I would consider simplifying your web application by plugging in Elmah.
You add the Elmah assembly to your project and then configure your web.config. It will then log exceptions created at controller or page level. It can be configured to log to various different places (like SQL Server, Email etc). It also provides a web frontend, so that you can browse through the log of exceptions.
Its the first thing I add to any asp.net mvc app I create.
I still use log4net, but I tend to use it for logging debug/info, and leave all exceptions to Elmah.
You can also find more information in the question How do you log errors (Exceptions) in your ASP.NET apps?.
You can hook into the OnError event in the Global.asax.
Something like this:
/// <summary>
/// Handles the Error event of the Application control.
/// </summary>
/// <param name="sender">The source of the event.</param>
/// <param name="e">The <see cref="System.EventArgs"/> instance containing the event data.</param>
protected void Application_Error(object sender, EventArgs e)
{
if (Server != null)
{
Exception ex = Server.GetLastError();
if (Response.StatusCode != 404 )
{
Logging.Error("Caught in Global.asax", ex);
}
}
}
MVC3
Create Attribute that inherits from HandleErrorInfoAttribute and includes your choice of logging
public class ErrorLoggerAttribute : HandleErrorAttribute
{
public override void OnException(ExceptionContext filterContext)
{
LogError(filterContext);
base.OnException(filterContext);
}
public void LogError(ExceptionContext filterContext)
{
// You could use any logging approach here
StringBuilder builder = new StringBuilder();
builder
.AppendLine("----------")
.AppendLine(DateTime.Now.ToString())
.AppendFormat("Source:\t{0}", filterContext.Exception.Source)
.AppendLine()
.AppendFormat("Target:\t{0}", filterContext.Exception.TargetSite)
.AppendLine()
.AppendFormat("Type:\t{0}", filterContext.Exception.GetType().Name)
.AppendLine()
.AppendFormat("Message:\t{0}", filterContext.Exception.Message)
.AppendLine()
.AppendFormat("Stack:\t{0}", filterContext.Exception.StackTrace)
.AppendLine();
string filePath = filterContext.HttpContext.Server.MapPath("~/App_Data/Error.log");
using(StreamWriter writer = File.AppendText(filePath))
{
writer.Write(builder.ToString());
writer.Flush();
}
}
Place attribute in Global.asax RegisterGlobalFilters
public static void RegisterGlobalFilters(GlobalFilterCollection filters)
{
// filters.Add(new HandleErrorAttribute());
filters.Add(new ErrorLoggerAttribute());
}
Have you thought about extending the HandleError attribute?

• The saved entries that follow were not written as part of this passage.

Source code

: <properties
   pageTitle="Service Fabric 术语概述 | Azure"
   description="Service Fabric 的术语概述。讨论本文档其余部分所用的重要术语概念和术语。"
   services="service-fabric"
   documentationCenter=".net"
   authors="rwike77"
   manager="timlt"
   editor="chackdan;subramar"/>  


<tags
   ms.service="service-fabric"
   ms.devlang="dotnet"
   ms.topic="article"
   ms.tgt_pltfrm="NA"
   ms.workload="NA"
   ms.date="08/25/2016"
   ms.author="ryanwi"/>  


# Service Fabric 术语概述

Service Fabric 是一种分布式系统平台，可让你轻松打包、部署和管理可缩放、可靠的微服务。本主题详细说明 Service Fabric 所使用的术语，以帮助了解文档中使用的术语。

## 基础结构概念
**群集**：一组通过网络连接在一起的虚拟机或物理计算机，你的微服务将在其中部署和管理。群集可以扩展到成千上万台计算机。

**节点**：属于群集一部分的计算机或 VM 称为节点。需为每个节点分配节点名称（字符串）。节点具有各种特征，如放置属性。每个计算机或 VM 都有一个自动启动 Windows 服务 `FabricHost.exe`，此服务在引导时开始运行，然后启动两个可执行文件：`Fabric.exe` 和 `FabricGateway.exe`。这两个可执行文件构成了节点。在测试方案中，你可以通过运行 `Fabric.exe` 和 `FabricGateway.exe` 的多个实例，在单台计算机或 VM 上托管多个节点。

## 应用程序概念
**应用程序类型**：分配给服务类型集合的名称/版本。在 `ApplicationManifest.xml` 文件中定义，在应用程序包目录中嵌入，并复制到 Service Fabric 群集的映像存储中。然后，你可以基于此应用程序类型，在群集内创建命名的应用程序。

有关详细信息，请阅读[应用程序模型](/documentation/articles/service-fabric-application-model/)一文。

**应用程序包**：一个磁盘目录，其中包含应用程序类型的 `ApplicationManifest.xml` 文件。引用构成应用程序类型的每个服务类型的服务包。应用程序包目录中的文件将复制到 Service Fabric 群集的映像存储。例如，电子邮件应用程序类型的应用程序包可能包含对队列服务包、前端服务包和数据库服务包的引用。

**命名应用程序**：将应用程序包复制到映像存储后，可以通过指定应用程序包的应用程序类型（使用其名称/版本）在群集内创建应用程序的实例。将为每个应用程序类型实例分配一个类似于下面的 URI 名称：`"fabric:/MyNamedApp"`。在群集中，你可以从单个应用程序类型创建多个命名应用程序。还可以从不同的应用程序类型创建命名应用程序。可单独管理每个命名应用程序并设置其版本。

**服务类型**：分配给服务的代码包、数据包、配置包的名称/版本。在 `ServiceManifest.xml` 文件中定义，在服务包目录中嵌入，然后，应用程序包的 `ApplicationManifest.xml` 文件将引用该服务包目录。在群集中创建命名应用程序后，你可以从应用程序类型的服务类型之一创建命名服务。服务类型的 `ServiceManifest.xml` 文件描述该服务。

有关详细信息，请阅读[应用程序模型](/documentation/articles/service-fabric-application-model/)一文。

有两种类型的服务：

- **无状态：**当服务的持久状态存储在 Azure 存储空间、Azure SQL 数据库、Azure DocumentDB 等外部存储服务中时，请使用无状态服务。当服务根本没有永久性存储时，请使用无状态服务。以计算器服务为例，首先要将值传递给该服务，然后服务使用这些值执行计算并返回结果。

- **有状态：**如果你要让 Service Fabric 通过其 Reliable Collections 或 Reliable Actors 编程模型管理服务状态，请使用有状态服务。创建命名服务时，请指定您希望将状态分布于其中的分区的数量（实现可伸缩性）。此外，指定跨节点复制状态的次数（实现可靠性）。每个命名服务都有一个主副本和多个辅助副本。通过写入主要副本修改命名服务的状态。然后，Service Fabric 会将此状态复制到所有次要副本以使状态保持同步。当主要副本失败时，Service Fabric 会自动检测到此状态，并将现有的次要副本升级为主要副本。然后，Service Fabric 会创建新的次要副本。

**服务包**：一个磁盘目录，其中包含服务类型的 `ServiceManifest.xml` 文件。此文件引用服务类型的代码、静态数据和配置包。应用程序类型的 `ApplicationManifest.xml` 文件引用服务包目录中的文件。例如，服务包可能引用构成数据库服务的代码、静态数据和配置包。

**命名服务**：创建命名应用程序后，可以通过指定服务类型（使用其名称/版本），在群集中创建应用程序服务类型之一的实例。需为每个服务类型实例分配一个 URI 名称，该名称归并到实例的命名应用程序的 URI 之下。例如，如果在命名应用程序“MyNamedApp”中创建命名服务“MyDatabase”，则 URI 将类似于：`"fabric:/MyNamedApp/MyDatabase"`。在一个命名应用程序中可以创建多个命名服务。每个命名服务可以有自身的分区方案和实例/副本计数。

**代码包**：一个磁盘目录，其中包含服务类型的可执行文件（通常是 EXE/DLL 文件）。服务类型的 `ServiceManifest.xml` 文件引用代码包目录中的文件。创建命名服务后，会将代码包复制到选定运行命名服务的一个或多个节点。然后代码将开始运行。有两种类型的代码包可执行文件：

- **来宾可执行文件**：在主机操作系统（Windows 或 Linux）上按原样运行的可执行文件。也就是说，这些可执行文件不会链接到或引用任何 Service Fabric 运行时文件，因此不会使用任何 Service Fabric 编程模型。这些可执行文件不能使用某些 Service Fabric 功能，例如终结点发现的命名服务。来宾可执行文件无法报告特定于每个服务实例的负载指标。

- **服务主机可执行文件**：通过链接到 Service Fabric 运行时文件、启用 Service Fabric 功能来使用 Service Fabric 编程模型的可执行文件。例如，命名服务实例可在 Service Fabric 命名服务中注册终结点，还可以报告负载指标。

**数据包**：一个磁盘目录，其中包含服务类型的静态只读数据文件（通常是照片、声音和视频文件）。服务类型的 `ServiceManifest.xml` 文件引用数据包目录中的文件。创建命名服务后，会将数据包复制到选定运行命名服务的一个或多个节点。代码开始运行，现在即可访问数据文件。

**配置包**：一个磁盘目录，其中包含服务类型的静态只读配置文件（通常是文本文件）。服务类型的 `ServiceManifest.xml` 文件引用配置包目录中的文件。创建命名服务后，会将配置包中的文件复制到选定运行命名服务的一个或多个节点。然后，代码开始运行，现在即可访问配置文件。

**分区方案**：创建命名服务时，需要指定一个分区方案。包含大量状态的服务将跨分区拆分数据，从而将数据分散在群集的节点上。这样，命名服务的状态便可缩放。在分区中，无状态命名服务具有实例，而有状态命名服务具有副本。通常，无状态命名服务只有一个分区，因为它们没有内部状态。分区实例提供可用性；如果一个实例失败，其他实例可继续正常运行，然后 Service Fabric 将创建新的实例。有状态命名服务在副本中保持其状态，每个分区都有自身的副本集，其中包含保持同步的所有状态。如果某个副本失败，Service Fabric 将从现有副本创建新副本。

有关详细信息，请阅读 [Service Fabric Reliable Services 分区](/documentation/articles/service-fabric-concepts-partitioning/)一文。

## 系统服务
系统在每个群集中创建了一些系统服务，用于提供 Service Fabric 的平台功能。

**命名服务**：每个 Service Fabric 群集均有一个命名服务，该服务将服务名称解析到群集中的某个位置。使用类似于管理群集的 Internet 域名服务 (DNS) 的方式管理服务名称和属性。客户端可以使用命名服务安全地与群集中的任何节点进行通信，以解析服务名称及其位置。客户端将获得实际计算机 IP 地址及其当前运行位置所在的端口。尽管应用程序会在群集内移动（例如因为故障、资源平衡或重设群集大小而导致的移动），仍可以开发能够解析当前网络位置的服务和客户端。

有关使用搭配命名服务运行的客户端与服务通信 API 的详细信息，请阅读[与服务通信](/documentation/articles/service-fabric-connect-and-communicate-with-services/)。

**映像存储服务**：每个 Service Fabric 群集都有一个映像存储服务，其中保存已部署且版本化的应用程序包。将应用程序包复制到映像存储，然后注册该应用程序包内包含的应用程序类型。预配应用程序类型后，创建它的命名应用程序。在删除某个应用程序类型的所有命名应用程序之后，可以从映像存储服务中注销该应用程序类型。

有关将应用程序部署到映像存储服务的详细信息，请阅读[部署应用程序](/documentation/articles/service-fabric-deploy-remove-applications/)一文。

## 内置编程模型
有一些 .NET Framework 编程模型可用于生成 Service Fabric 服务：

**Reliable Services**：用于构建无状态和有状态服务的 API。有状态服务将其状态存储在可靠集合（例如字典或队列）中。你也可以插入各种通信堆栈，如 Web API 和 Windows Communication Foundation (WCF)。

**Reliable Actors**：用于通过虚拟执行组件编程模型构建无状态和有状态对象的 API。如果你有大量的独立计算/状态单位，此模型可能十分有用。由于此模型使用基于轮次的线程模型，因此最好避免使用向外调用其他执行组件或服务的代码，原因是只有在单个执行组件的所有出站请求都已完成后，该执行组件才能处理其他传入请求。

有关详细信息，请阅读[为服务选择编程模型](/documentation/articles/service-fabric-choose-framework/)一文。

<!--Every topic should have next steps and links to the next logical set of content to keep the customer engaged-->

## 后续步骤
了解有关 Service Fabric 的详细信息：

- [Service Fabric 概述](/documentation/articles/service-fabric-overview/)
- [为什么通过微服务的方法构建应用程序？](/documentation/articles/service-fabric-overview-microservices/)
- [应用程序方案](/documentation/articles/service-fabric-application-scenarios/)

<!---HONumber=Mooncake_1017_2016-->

Also, Scott has a good blog post about filter interceptors on controllers/ actions here.
The Error.aspx view is defined like this:
namespace MvcApplication1.Views.Shared
{
public partial class Error : ViewPage<HandleErrorInfo>
{
}
}
The HandleErrorInfo has three properties:
string ActionName
string ControllerName
Exception Exception
You should be able to access HandleErrorInfo and therefore the Exception within the view.
You can try to examine HttpContext.Error, but I am not sure on this.